PROVIDED DATA section start

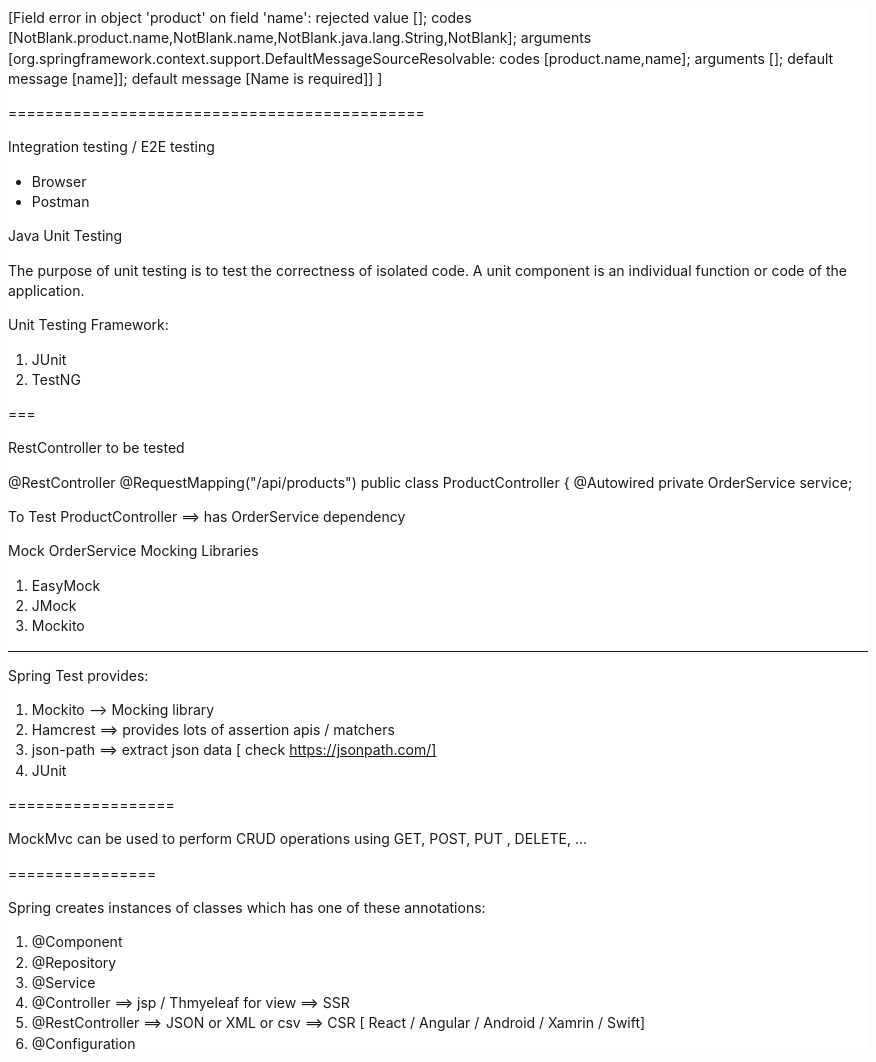 [Field error in object 'product' on field 'name': rejected value []; codes [NotBlank.product.name,NotBlank.name,NotBlank.java.lang.String,NotBlank]; arguments [org.springframework.context.support.DefaultMessageSourceResolvable: codes [product.name,name]; arguments []; 
default message [name]]; default message [Name is required]] ]

=============================================

Integration testing / E2E testing
* Browser
* Postman

Java Unit Testing 

The purpose of unit testing is to test the correctness of isolated code. 
A unit component is an individual function or code of the application.


Unit Testing Framework:
1) JUnit
2) TestNG

===

RestController to be tested


@RestController
@RequestMapping("/api/products")
public class ProductController {
	@Autowired
	private OrderService service;


To Test ProductController ==> has OrderService dependency

Mock OrderService
Mocking Libraries
1) EasyMock
2) JMock
3) Mockito

---
Spring Test provides:
1) Mockito --> Mocking library
2) Hamcrest ==> provides lots of assertion apis / matchers
3) json-path ==> extract json data [ check https://jsonpath.com/]
4) JUnit

==================

MockMvc can be used to perform CRUD operations using GET, POST, PUT , DELETE, ...

================

Spring creates instances of classes which has one of these annotations:
1) @Component
2) @Repository
3) @Service
4) @Controller ==> jsp / Thmyeleaf for view ==> SSR
5) @RestController ==> JSON or XML or csv ==> CSR [ React / Angular / Android / Xamrin / Swift]
6) @Configuration
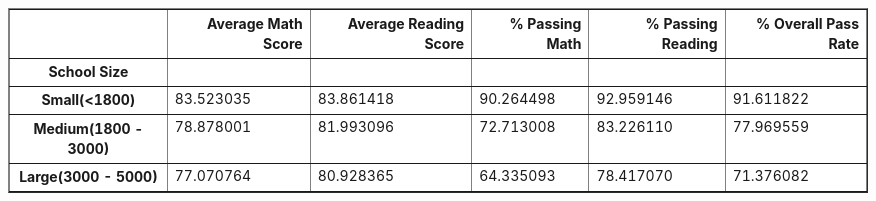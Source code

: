 


<div>
<style>
.dataframe thead tr:only-child th {
text-align: right;
}

.dataframe thead th {
text-align: left;
}

.dataframe tbody tr th {
vertical-align: top;
}
</style>
<table border="1" class="dataframe">
<thead>
<tr style="text-align: right;">
<th></th>
<th>Average Math Score</th>
<th>Average Reading Score</th>
<th>% Passing Math</th>
<th>% Passing Reading</th>
<th>% Overall Pass Rate</th>
</tr>
<tr>
<th>School Size</th>
<th></th>
<th></th>
<th></th>
<th></th>
<th></th>
</tr>
</thead>
<tbody>
<tr>
<th>Small(&lt;1800)</th>
<td>83.523035</td>
<td>83.861418</td>
<td>90.264498</td>
<td>92.959146</td>
<td>91.611822</td>
</tr>
<tr>
<th>Medium(1800 - 3000)</th>
<td>78.878001</td>
<td>81.993096</td>
<td>72.713008</td>
<td>83.226110</td>
<td>77.969559</td>
</tr>
<tr>
<th>Large(3000 - 5000)</th>
<td>77.070764</td>
<td>80.928365</td>
<td>64.335093</td>
<td>78.417070</td>
<td>71.376082</td>
</tr>
</tbody>
</table>
</div>
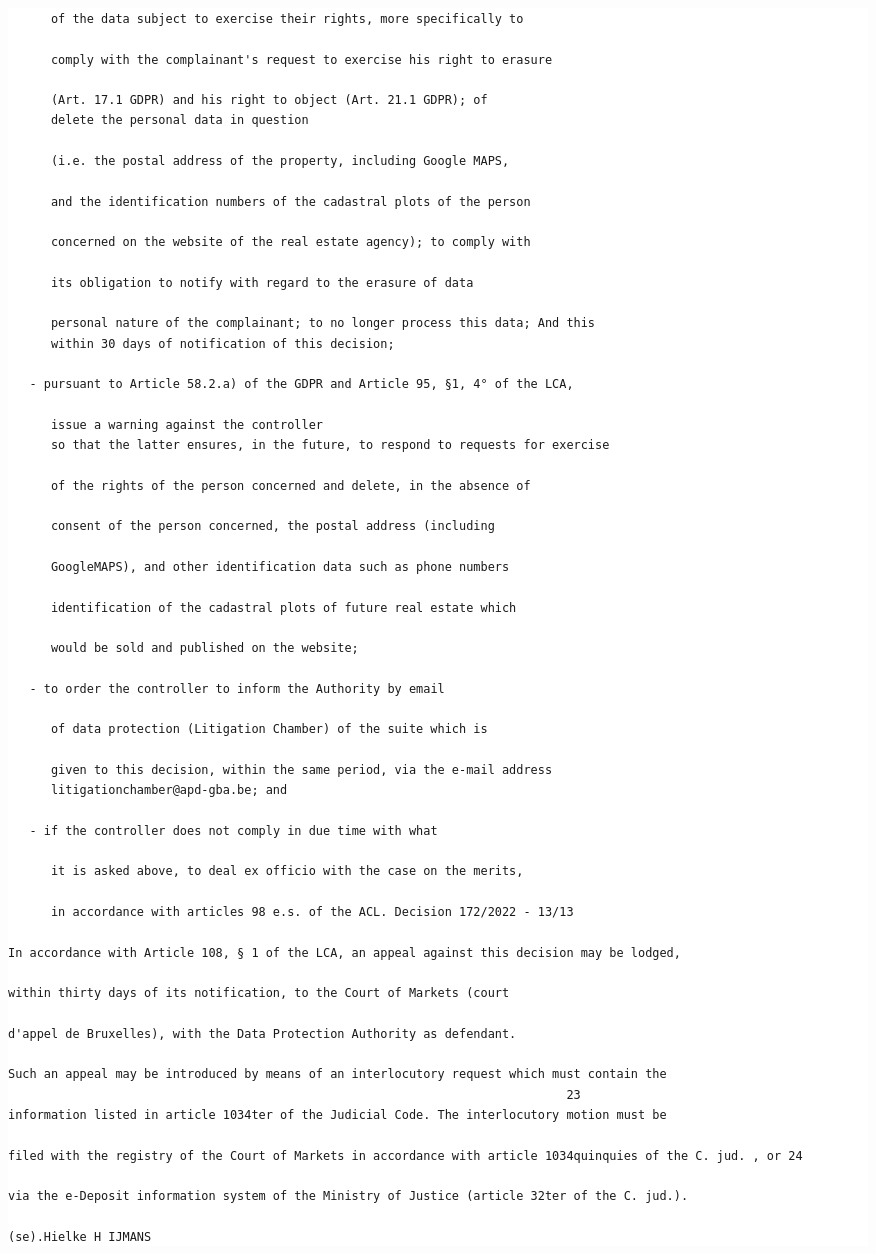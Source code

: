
 ```
      of the data subject to exercise their rights, more specifically to

      comply with the complainant's request to exercise his right to erasure

      (Art. 17.1 GDPR) and his right to object (Art. 21.1 GDPR); of
      delete the personal data in question

      (i.e. the postal address of the property, including Google MAPS,

      and the identification numbers of the cadastral plots of the person

      concerned on the website of the real estate agency); to comply with

      its obligation to notify with regard to the erasure of data

      personal nature of the complainant; to no longer process this data; And this
      within 30 days of notification of this decision;

   - pursuant to Article 58.2.a) of the GDPR and Article 95, §1, 4° of the LCA,

      issue a warning against the controller
      so that the latter ensures, in the future, to respond to requests for exercise

      of the rights of the person concerned and delete, in the absence of

      consent of the person concerned, the postal address (including

      GoogleMAPS), and other identification data such as phone numbers

      identification of the cadastral plots of future real estate which

      would be sold and published on the website;

   - to order the controller to inform the Authority by email

      of data protection (Litigation Chamber) of the suite which is

      given to this decision, within the same period, via the e-mail address
      litigationchamber@apd-gba.be; and

   - if the controller does not comply in due time with what

      it is asked above, to deal ex officio with the case on the merits,

      in accordance with articles 98 e.s. of the ACL. Decision 172/2022 - 13/13

In accordance with Article 108, § 1 of the LCA, an appeal against this decision may be lodged,

within thirty days of its notification, to the Court of Markets (court

d'appel de Bruxelles), with the Data Protection Authority as defendant.

Such an appeal may be introduced by means of an interlocutory request which must contain the
                                                                              23
information listed in article 1034ter of the Judicial Code. The interlocutory motion must be

filed with the registry of the Court of Markets in accordance with article 1034quinquies of the C. jud. , or 24

via the e-Deposit information system of the Ministry of Justice (article 32ter of the C. jud.).

(se).Hielke H IJMANS

```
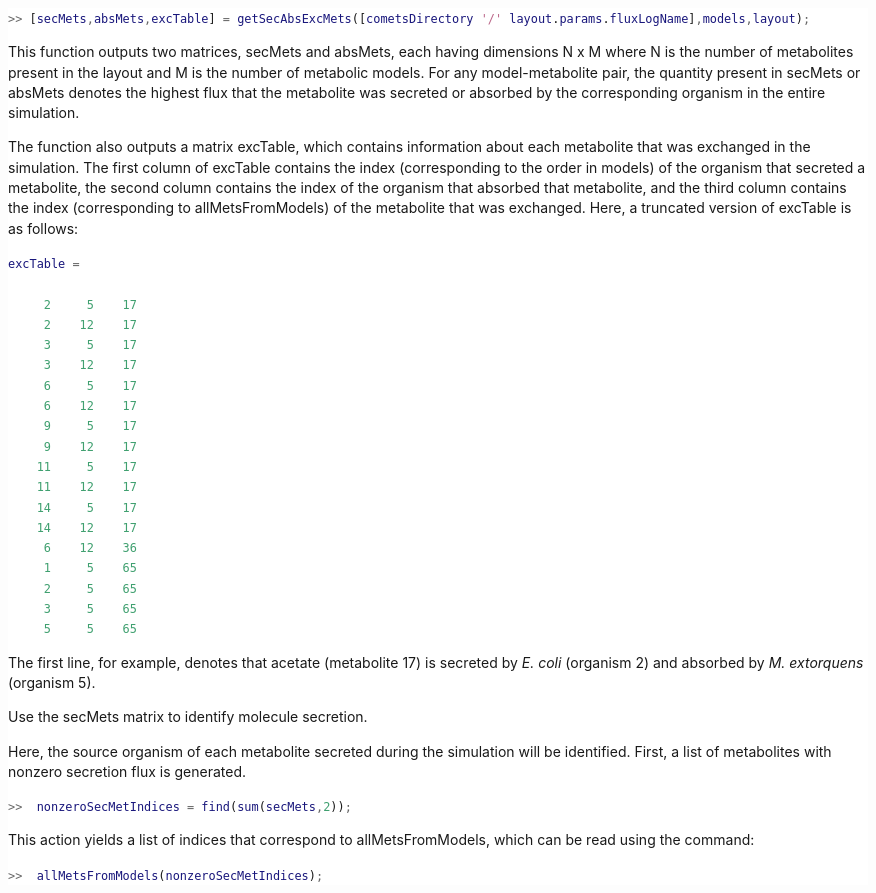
 ```matlab
>> [secMets,absMets,excTable] = getSecAbsExcMets([cometsDirectory '/' layout.params.fluxLogName],models,layout);
```

This function outputs two matrices, secMets and absMets, each having dimensions N x M where N is the number of metabolites present in the layout and M is the number of metabolic models. For any model-metabolite pair, the quantity present in secMets or absMets denotes the highest flux that the metabolite was secreted or absorbed by the corresponding organism in the entire simulation. 

The function also outputs a matrix excTable, which contains information about each metabolite that was exchanged in the simulation. The first column of excTable contains the index (corresponding to the order in models) of the organism that secreted a metabolite, the second column contains the index of the organism that absorbed that metabolite, and the third column contains the index (corresponding to allMetsFromModels) of the metabolite that was exchanged. Here, a truncated version of excTable is as follows:

```matlab
excTable =

     2     5    17
     2    12    17
     3     5    17
     3    12    17
     6     5    17
     6    12    17
     9     5    17
     9    12    17
    11     5    17
    11    12    17
    14     5    17
    14    12    17
     6    12    36
     1     5    65
     2     5    65
     3     5    65
     5     5    65
```

The first line, for example, denotes that acetate (metabolite 17) is secreted by *E. coli* (organism 2) and absorbed by *M. extorquens* (organism 5).

Use the secMets matrix to identify molecule secretion.

Here, the source organism of each metabolite secreted during the simulation will be identified. First, a list of metabolites with nonzero secretion flux is generated.

```matlab
>>  nonzeroSecMetIndices = find(sum(secMets,2));
```

This action yields a list of indices that correspond to allMetsFromModels, which can be read using the command:

```matlab
>>  allMetsFromModels(nonzeroSecMetIndices);
```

PROVIDED DATA section end

-- WHAT YOU WILL DO --
Without the pictures, print the whole listing exactly as given.

-- RESPONSE --
 [Field error in object 'product' on field 'name': rejected value []; codes [NotBlank.product.name,NotBlank.name,NotBlank.java.lang.String,NotBlank]; arguments [org.springframework.context.support.DefaultMessageSourceResolvable: codes [product.name,name]; arguments []; 
default message [name]]; default message [Name is required]] ]

=============================================

Integration testing / E2E testing
* Browser
* Postman

Java Unit Testing 

The purpose of unit testing is to test the correctness of isolated code. 
A unit component is an individual function or code of the application.


Unit Testing Framework:
1) JUnit
2) TestNG

===

RestController to be tested


@RestController
@RequestMapping("/api/products")
public class ProductController {
	@Autowired
	private OrderService service;


To Test ProductController ==> has OrderService dependency

Mock OrderService
Mocking Libraries
1) EasyMock
2) JMock
3) Mockito

---
Spring Test provides:
1) Mockito --> Mocking library
2) Hamcrest ==> provides lots of assertion apis / matchers
3) json-path ==> extract json data [ check https://jsonpath.com/]
4) JUnit

==================

MockMvc can be used to perform CRUD operations using GET, POST, PUT , DELETE, ...

================

Spring creates instances of classes which has one of these annotations:
1) @Component
2) @Repository
3) @Service
4) @Controller ==> jsp / Thmyeleaf for view ==> SSR
5) @RestController ==> JSON or XML or csv ==> CSR [ React / Angular / Android / Xamrin / Swift]
6) @Configuration
Source code

: 


<div>
<style>
.dataframe thead tr:only-child th {
text-align: right;
}

.dataframe thead th {
text-align: left;
}

.dataframe tbody tr th {
vertical-align: top;
}
</style>
<table border="1" class="dataframe">
<thead>
<tr style="text-align: right;">
<th></th>
<th>Average Math Score</th>
<th>Average Reading Score</th>
<th>% Passing Math</th>
<th>% Passing Reading</th>
<th>% Overall Pass Rate</th>
</tr>
<tr>
<th>School Size</th>
<th></th>
<th></th>
<th></th>
<th></th>
<th></th>
</tr>
</thead>
<tbody>
<tr>
<th>Small(&lt;1800)</th>
<td>83.523035</td>
<td>83.861418</td>
<td>90.264498</td>
<td>92.959146</td>
<td>91.611822</td>
</tr>
<tr>
<th>Medium(1800 - 3000)</th>
<td>78.878001</td>
<td>81.993096</td>
<td>72.713008</td>
<td>83.226110</td>
<td>77.969559</td>
</tr>
<tr>
<th>Large(3000 - 5000)</th>
<td>77.070764</td>
<td>80.928365</td>
<td>64.335093</td>
<td>78.417070</td>
<td>71.376082</td>
</tr>
</tbody>
</table>
</div>
Source code

:
 ```
      of the data subject to exercise their rights, more specifically to

      comply with the complainant's request to exercise his right to erasure

      (Art. 17.1 GDPR) and his right to object (Art. 21.1 GDPR); of
      delete the personal data in question

      (i.e. the postal address of the property, including Google MAPS,

      and the identification numbers of the cadastral plots of the person

      concerned on the website of the real estate agency); to comply with

      its obligation to notify with regard to the erasure of data

      personal nature of the complainant; to no longer process this data; And this
      within 30 days of notification of this decision;

   - pursuant to Article 58.2.a) of the GDPR and Article 95, §1, 4° of the LCA,

      issue a warning against the controller
      so that the latter ensures, in the future, to respond to requests for exercise

      of the rights of the person concerned and delete, in the absence of

      consent of the person concerned, the postal address (including

      GoogleMAPS), and other identification data such as phone numbers

      identification of the cadastral plots of future real estate which

      would be sold and published on the website;

   - to order the controller to inform the Authority by email

      of data protection (Litigation Chamber) of the suite which is

      given to this decision, within the same period, via the e-mail address
      litigationchamber@apd-gba.be; and

   - if the controller does not comply in due time with what

      it is asked above, to deal ex officio with the case on the merits,

      in accordance with articles 98 e.s. of the ACL. Decision 172/2022 - 13/13

In accordance with Article 108, § 1 of the LCA, an appeal against this decision may be lodged,

within thirty days of its notification, to the Court of Markets (court

d'appel de Bruxelles), with the Data Protection Authority as defendant.

Such an appeal may be introduced by means of an interlocutory request which must contain the
                                                                              23
information listed in article 1034ter of the Judicial Code. The interlocutory motion must be

filed with the registry of the Court of Markets in accordance with article 1034quinquies of the C. jud. , or 24

via the e-Deposit information system of the Ministry of Justice (article 32ter of the C. jud.).

(se).Hielke H IJMANS

```
 ```matlab
>> [secMets,absMets,excTable] = getSecAbsExcMets([cometsDirectory '/' layout.params.fluxLogName],models,layout);
```

This function outputs two matrices, secMets and absMets, each having dimensions N x M where N is the number of metabolites present in the layout and M is the number of metabolic models. For any model-metabolite pair, the quantity present in secMets or absMets denotes the highest flux that the metabolite was secreted or absorbed by the corresponding organism in the entire simulation. 

The function also outputs a matrix excTable, which contains information about each metabolite that was exchanged in the simulation. The first column of excTable contains the index (corresponding to the order in models) of the organism that secreted a metabolite, the second column contains the index of the organism that absorbed that metabolite, and the third column contains the index (corresponding to allMetsFromModels) of the metabolite that was exchanged. Here, a truncated version of excTable is as follows:

```matlab
excTable =

     2     5    17
     2    12    17
     3     5    17
     3    12    17
     6     5    17
     6    12    17
     9     5    17
     9    12    17
    11     5    17
    11    12    17
    14     5    17
    14    12    17
     6    12    36
     1     5    65
     2     5    65
     3     5    65
     5     5    65
```

The first line, for example, denotes that acetate (metabolite 17) is secreted by *E. coli* (organism 2) and absorbed by *M. extorquens* (organism 5).

Use the secMets matrix to identify molecule secretion.

Here, the source organism of each metabolite secreted during the simulation will be identified. First, a list of metabolites with nonzero secretion flux is generated.

```matlab
>>  nonzeroSecMetIndices = find(sum(secMets,2));
```

This action yields a list of indices that correspond to allMetsFromModels, which can be read using the command:

```matlab
>>  allMetsFromModels(nonzeroSecMetIndices);
```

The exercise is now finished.